▸ **INSTRUCTIONS FOR THE TASK**
Answer with a bare number: the count of lines in the data below that contain the word "methods".

Stored data entries:
□ □ □ □ □ □ □
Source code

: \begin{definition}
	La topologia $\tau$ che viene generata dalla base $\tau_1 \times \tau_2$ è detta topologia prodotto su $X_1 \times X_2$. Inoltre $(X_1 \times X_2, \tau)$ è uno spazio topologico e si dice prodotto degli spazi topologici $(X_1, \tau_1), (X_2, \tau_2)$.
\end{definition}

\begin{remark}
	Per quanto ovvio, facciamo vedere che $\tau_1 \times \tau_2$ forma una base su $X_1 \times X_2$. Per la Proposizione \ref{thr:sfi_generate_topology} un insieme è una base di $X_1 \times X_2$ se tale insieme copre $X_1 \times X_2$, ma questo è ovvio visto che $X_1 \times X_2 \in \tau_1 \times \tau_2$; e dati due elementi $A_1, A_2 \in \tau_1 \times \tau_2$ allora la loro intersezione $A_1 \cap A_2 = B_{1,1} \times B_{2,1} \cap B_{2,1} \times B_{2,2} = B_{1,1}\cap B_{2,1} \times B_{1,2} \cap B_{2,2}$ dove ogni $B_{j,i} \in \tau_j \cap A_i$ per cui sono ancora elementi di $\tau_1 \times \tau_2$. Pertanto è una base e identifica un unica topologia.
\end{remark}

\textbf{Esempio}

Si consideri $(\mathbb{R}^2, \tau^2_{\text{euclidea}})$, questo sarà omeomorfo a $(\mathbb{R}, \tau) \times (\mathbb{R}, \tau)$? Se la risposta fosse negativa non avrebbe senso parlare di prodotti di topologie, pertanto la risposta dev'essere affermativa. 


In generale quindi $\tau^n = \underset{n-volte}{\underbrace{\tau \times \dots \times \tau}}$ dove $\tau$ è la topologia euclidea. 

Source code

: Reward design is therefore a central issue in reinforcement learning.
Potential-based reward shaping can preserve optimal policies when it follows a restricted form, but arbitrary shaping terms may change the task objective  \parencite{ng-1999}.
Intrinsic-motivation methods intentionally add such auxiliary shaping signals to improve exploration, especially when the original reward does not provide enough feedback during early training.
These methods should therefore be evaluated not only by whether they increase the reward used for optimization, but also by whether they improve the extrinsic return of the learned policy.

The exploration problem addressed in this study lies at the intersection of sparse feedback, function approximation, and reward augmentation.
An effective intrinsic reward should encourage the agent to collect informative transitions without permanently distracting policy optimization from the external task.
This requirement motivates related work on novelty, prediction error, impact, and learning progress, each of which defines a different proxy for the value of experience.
□ □ □ □ □ □ □
▸ **EXPECTED OUTPUT**
2